Most of the webframeworks of other languages integrated the "rails way" in one
way or another. To be clear: Rails hasn't special benefits or is "cool" any
longer (i say this as an currently employed rails developer). In addition to
this, Ruby itself is showing it's age:

\- excessive metaprogramming (like eg. in ActiveRecord) makes these things
nearly unreadable/un-understandable today. \- parallel processing in MRI is
not possible, Rubinius 2 didn't finish/change for the last 2 years (especially
unicode support is the showstopper in non-english countries), JRuby brings the
disadvantages of the JVM to the table (the startup times in short TDD-cycles
are annoying). \- Ruby is still one of the slowest scripting languages in use.
In addition, stuff like ActiveRecord kills performance even more, some
expressions (no exact number) take hundred times longer than writing the raw
sql statement in the rails app. The "convenience" of AR comes with price. (and
as i mentioned, the "under the hood" isn't that easy to understand either).

To be fair: other languages have their problems, though.

\- python: the frameworks are similar to the language in their inception:
quite good, but not mind-blowing, boundary-pushing or just "hip". I'd say most
usage of stuff like Django results from "yeah, i know python, let's use a
python web framework" if you know what i mean. Indeed, there's nothing wrong
with that. Also: Python3-transition-hassle, GIL like Ruby prevents parallel
processing, similar hassle like with the different ruby implementations.

\- PHP: cheap. hosting is cheap (most customers are happy with near-garbage
hosting since they won't get _that_ much traffic). developers are cheap and
everywhere available. developing is cheap because of the massive amount of
high-quality "frameworks" (not only coding-frameworks, but also stuff like
drupal, typo3, wordpress, wiki, ...). But: you get what you pay for.
Innovations happens everywhere except in PHP, folks there are just playing
catch-up. If you have to develop something new, where you don't have the
skeleton in place, PHP isn't the best choice. Like Ruby, performance is not
that good, especially when you target modern webapps with thousands of
concurrent small requests. PHP isn't made for this.

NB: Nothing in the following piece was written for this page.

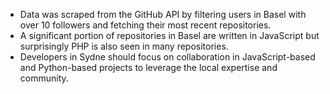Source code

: - Data was scraped from the GitHub API by filtering users in Basel with over 10 followers and fetching their most recent repositories.
- A significant portion of repositories in Basel are written in JavaScript but surprisingly PHP is also seen in many repositories.
- Developers in Sydne should focus on collaboration in JavaScript-based and Python-based projects to leverage the local expertise and community.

\- Perl: slowly fading away. May become "cool" again, similar the way old
clothes become "retro" and cool again. No pun intended, i personally like
perl. And CPAN is just insane. Everything you'll ever need (and more) is
available.

\- Scala: very interesting (but also complicated and not beginner-friendly)
language. Biggest drawback last time I used scala: the "package manager", the
single most important thing of every modern language, the thing that defines
how the ecosystem will behave, was just garbage. There (as i know) is no place
like "rubygems.org" and just "gem install myawesomelib". It _may_ be that SBT
has involved into something great over the last year, i don't know. The whole
"JVM Ecosystem" has quite a learning curve, too. Not startup-friendly and
you'll need _great_ developers (my experience).

\- ASP.NET MVC/C#: This is my personal opinion: i would never use it again or
recommend it to anyone. Not only C#, but the whole .NET stuff or other
microsoft-centric technologies. It has fanboys for sure, but not only i hate
to work with every single piece of the microsoft "stack", MS is fading away
slowly. Even silverlight was abandoned, ehrm i mean, "open sourced". The only
way to write C# code in a productive way is in Visual Studio. Oh, you'll need
the features of the "ultimate edition"? Have fun shelling out thousands of $$
for your developers. Use MS-SQL Server? Look at the license costs. Whatever, i
don't want to start flamewars here. Actually i (european) see C# stuff
outsourced to indian offshore businesses more and more (no pun intended). C#
Development is just "stuff that needs to be done" in some businesses, there is
nothing really innovative or exciting going on and developers are cheap.

All this said and done, there is one outstanding "stack", and this is...
javascript. We all know the language and the "fame" of javascript and how it
evolved over the years. But today, things have changed.

\- JS is the only player in the browser. "unfair" advantage. Every
softwarestack above have to deal with JS today. \- Node.js brings JS to the
server. While not suited for anything, it is just _perfect_ for many apps
today. \- NPM (the "rubygems" for JS/Node) is quite "better" than rubygems and
seems way more active today. \- Kickstart from scratch with express/mongoDB is
_really_ fast and perfectly suited for agile development. \- "Big Frameworks"
are evolving rapidly the last months. \- Desktop- & Mobile-Apps tend to be
written in HTML5/JS more and more. \- Databases like MongoDB use JS as their
query language. \- if you don't like JS, there are preprocessing-languages
like coffeescript which compile to JS. Write in the style you want, that's it.
\- The raw Speed of the V8 VM is amazing.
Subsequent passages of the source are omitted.